The numbers are easy to misconstrue. They don’t tell the whole story. They’re one-dimensional. They reflect outdated information.

An effective way to resolve this problem is to use the metric that one of us (Mas Kono) developed, which he calls test case points. It’s essentially a weighted measure of planned test case execution. 

What leaders really want to know

When speaking to your leadership about testing progress, speak to them in their language. Most leaders don’t care about or even know about, equivalence classes, pairwise testing, or high-volume automated testing. They generally have no context that indicates the business risk associated with yet-to-be-executed tests and any test coverage that’s lacking.

Talking about testing at this level of detail will obfuscate, not clarify. You’ll be giving them information they neither need nor care about, and you won’t be helping them make business decisions regarding the current state of the software.

What’s worse, the information you do give them, if it lacks the proper context, can lead them to make bad decisions.

Here’s what the typical executive wants to know about testing for a release:

Can we release yet? If not, how close are we to being able to release? If we release today, what are our risks? What’s the plan if something bad happens?

In general, they want brief, direct, actionable information that they can use to make business decisions; they want “pass or fail” and “red or green.”

To be fair, testing organizations aren’t special in this regard; like other groups, testing organizations need to provide information that is valuable to executives.

The origin of test case points

Around a decade ago, Mas was a director of quality assurance and was asked to report on the percentage of test cases executed. This metric was to be used as the measure of testing progress. 

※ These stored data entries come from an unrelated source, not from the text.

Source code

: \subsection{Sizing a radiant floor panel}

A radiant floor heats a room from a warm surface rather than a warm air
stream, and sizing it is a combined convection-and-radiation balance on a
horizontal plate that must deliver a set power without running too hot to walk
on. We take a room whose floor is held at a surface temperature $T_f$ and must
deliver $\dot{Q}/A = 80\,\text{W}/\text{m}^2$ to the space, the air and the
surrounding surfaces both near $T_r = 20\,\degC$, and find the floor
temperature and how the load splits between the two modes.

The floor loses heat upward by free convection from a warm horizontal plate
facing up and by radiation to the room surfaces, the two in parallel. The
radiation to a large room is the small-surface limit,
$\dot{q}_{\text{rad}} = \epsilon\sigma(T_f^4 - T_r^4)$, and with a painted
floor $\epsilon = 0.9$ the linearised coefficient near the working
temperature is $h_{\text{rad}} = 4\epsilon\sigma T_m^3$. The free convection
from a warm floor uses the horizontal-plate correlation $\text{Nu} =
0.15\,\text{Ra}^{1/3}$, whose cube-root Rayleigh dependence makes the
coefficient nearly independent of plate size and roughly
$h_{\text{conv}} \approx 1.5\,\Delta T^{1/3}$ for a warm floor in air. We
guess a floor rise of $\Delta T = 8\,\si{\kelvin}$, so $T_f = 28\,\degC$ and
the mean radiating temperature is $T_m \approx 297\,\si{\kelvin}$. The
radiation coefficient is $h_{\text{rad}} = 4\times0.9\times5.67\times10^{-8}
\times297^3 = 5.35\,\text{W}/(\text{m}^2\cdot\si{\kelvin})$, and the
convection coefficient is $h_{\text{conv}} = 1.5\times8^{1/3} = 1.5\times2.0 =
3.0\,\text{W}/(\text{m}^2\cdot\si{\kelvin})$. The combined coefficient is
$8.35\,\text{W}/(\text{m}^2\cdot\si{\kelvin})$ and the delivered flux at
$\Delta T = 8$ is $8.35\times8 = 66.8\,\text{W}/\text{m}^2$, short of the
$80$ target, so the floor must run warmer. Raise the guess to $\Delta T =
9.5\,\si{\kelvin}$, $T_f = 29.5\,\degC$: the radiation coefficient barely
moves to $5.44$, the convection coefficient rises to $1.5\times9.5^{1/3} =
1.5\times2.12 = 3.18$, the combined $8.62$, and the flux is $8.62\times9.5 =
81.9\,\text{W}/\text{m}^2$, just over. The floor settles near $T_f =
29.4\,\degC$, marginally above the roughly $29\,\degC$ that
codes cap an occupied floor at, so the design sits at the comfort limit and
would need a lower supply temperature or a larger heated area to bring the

Mas was not a fan of this metric; he knew that the number had little meaning without supporting context. It conveyed neither the amount of testing work nor the amount of development work that remained. Additionally, it didn’t address which type of work remained.

Although Mas hated reporting this metric, he was compelled to do so by leadership in the absence of anything more comprehensive.

Later in the product timeline, Mas was again asked to report progress on testing; he had no recourse but to deliver a number: 80% complete. At that point, executives wanted to ship the product; they were willing to risk not testing the final 20% to get the product on the market.

There was, however, a big problem: The remaining 20% of the tests were the most important for the new features, and the code for those features had not yet been implemented.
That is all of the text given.